En Filipinas, las agencias multilaterales y Estados Unidos le retiraron su apoyo a Marcos. Esta actitud se originó no sólo porque su situación política era insostenible en función de la enorme resistencia popular, sino porque la falta de legitimidad de su gobierno hacía que éste no fuera un instrumento idóneo para lograr el repago de la gigantesca deuda externa de US$28 mil millones, ni para aplicar las políticas de estabilización del FMI. El fin del viejo régimen vino acompañado de una crisis económica, pero esto no impidió que el Banco Mundial y el FMI exigieran al novísimo gobierno de la Presidenta Corazón Aquino transformar el repago de la deuda en la principal prioridad de la política económica nacional.. Si bien esto provocó un impacto en la opinión pública y algunos de los asesores de Aquino protestaron, el gobierno cedió y promulgó un decreto donde se consagraba la “apropiación automática” del total del monto necesario para el pago de los servicios de la deuda externa del presupuesto nacional. En consecuencia, entre un 40 y un 50% del presupuesto se destinó al servicio de la deuda, volviendo prácticamente inviable el desarrollo nacional, ya que el remanente del presupuesto debía destinarse a salarios y gastos operativos, dejando escasísimos fondos disponibles para inversión. En unos años, el 10% del PBI del país se estaba destinando al servicio de la deuda externa. Por tanto, no es para nada sorprendente que Filipinas haya registrado un crecimiento promedio por debajo del 1,5% anual entre 1983 y 1993.
Resulta irónico que hoy la ex-Presidenta Aquino participe de las marchas contra la Presidenta Arroyo cuando ella fue la responsable de muchas de las políticas económicas, particularmente del modelo de política de deuda, heredadas por Arroyo.

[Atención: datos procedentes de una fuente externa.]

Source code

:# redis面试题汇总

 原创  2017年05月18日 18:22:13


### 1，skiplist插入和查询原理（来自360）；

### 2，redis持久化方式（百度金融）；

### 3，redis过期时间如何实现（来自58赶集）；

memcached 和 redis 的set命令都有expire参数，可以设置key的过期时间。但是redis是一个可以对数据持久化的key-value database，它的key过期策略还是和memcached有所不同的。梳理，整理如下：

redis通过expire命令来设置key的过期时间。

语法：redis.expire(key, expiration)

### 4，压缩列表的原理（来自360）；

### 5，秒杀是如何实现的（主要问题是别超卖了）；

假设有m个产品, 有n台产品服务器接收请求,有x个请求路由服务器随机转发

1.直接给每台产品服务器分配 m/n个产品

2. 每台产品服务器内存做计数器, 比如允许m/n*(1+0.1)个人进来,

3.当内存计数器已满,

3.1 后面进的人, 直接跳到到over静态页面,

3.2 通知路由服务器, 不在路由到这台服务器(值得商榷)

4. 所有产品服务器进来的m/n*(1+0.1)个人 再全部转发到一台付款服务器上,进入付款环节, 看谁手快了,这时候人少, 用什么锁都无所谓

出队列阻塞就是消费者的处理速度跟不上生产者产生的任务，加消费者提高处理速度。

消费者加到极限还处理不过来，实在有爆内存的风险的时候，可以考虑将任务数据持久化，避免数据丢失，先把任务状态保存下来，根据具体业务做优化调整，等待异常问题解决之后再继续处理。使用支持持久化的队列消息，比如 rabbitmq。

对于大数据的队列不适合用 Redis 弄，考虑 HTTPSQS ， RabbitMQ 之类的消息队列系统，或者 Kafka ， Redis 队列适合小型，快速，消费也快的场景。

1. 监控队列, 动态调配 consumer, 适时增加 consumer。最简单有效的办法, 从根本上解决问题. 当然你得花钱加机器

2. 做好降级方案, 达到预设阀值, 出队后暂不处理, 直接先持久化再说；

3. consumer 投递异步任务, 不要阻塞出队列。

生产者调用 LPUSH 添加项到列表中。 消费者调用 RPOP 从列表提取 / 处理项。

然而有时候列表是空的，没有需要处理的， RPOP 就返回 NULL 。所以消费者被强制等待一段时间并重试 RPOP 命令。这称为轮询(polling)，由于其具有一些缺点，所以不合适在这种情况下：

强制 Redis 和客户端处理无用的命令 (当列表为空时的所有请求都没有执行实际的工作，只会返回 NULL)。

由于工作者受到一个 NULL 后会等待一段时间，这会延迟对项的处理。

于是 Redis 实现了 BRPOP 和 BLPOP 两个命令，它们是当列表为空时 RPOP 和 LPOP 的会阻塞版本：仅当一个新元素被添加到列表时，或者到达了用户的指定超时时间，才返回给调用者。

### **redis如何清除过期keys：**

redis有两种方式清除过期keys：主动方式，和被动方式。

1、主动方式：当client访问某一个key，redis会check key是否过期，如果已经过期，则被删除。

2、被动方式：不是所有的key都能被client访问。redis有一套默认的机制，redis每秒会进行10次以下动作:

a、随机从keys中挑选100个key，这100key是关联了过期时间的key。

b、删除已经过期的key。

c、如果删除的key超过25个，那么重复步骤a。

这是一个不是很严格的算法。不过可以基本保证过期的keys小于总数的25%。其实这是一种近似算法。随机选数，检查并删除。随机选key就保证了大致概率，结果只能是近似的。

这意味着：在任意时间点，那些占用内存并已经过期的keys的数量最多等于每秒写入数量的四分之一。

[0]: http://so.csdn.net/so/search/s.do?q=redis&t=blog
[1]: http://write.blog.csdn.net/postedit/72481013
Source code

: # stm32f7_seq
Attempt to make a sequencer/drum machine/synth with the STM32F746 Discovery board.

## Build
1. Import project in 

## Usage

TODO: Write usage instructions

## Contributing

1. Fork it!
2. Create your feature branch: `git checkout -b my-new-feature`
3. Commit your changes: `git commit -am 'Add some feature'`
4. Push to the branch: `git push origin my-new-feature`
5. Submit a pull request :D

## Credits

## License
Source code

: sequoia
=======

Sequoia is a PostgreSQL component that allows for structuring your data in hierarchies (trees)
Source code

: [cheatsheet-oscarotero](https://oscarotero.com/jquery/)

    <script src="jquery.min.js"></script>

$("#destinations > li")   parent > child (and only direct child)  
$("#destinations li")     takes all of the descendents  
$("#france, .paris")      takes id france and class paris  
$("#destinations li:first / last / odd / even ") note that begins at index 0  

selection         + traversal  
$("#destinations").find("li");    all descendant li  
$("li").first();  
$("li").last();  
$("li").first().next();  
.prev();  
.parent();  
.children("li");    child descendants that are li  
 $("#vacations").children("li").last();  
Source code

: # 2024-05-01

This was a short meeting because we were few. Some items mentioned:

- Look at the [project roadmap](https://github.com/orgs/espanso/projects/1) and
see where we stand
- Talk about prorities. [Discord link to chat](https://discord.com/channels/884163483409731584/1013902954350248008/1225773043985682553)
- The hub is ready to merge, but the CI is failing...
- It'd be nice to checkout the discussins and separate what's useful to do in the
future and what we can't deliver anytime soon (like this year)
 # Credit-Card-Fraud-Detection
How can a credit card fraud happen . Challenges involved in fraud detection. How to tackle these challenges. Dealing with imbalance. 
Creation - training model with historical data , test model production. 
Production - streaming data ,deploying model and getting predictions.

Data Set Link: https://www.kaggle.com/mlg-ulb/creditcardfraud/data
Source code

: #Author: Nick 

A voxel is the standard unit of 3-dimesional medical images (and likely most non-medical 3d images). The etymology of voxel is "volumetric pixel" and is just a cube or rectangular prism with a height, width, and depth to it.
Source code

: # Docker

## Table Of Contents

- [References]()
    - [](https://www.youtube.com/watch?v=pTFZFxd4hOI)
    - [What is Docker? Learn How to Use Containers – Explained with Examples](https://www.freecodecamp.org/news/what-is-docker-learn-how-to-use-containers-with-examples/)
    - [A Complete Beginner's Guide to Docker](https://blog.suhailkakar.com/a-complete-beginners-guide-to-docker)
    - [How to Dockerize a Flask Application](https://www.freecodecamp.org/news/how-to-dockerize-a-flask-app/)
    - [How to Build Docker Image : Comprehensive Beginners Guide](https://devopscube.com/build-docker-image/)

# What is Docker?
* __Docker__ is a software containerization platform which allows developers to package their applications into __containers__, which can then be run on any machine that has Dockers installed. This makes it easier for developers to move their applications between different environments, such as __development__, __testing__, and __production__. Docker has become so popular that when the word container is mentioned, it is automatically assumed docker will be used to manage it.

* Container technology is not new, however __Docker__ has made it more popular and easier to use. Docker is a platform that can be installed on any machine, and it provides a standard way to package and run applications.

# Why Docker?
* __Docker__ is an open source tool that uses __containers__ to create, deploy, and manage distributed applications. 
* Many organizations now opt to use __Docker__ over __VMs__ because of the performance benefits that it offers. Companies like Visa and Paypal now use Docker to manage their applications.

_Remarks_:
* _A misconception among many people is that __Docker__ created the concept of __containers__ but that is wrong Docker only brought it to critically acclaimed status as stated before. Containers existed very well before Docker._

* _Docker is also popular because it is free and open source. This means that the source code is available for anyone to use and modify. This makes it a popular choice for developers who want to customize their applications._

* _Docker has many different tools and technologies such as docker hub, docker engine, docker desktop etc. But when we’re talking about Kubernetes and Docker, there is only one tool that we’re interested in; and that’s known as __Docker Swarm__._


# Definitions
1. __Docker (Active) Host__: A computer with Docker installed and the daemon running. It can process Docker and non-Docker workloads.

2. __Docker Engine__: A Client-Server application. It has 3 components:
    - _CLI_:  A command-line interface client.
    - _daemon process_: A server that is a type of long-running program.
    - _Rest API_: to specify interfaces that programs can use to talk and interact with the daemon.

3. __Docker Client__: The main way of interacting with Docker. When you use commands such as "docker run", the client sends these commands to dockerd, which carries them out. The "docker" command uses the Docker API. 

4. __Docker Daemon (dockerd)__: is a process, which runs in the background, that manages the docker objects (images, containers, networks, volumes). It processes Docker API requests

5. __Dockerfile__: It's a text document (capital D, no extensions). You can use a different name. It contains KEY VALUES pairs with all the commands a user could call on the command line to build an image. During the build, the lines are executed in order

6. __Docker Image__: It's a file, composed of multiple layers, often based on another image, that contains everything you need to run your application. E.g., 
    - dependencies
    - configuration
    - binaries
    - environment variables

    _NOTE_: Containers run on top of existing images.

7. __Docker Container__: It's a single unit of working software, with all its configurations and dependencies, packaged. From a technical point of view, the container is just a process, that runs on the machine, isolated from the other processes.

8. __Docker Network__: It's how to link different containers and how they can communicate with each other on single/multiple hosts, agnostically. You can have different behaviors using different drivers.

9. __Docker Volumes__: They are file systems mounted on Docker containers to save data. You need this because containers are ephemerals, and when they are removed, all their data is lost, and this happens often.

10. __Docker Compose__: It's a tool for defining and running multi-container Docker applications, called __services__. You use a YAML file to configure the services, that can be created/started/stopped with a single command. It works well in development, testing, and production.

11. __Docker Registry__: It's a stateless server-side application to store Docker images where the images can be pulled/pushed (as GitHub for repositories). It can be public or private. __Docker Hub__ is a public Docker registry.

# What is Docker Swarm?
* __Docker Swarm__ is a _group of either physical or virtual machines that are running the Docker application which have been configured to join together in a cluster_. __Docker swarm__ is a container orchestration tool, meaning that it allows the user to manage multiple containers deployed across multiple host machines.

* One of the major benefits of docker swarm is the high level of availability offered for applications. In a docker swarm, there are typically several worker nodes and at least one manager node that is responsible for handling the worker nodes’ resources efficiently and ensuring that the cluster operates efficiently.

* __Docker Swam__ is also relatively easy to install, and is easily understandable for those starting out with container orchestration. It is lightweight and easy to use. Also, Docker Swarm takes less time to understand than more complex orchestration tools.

Tal como pasara en Perú, Argentina y las Filipinas, el retorno de la democracia en Brasil estuvo acompañado por advertencias apenas veladas del FMI y Estados Unidos de que la prioridad primera del nuevo régimen tenía que ser darle cumplimiento a lo que el régimen militar saliente no pudo, es decir, imponer programas de estabilización para subir los intereses, recortar el gasto público, devaluar la moneda y liberalizar el comercio. Desde mediados de los ochenta hasta 2002, varios gobiernos erosionaron la credibilidad  de la democracia, realizando infructuosos intentos de imponerle a una población reacia la estabilización económica pretendida por Washington y el FMI. (8)
 
La víctima más reciente es el gobierno de Luis Ignacio “Lula” da Silva, del Partido de los Trabajadores de Brasil, uno de los partidos más comprometidos en la lucha contra las políticas neoliberales en el continente. Antes incluso de ganar las elecciones presidenciales en la primavera de 2002, Lula tuvo un gesto sin precedentes en América Latina: prometió al FMI que honraría las condiciones de altos intereses y restricción presupuestal impuestas por un préstamo de estabilización negociado con el Presidente saliente, Fernando Henrique Cardozo. Lula actuó bajo presión. El Fondo le dejó claro que no liberaría los US$24 mil millones restantes de ese préstamo a menos que se portara bien.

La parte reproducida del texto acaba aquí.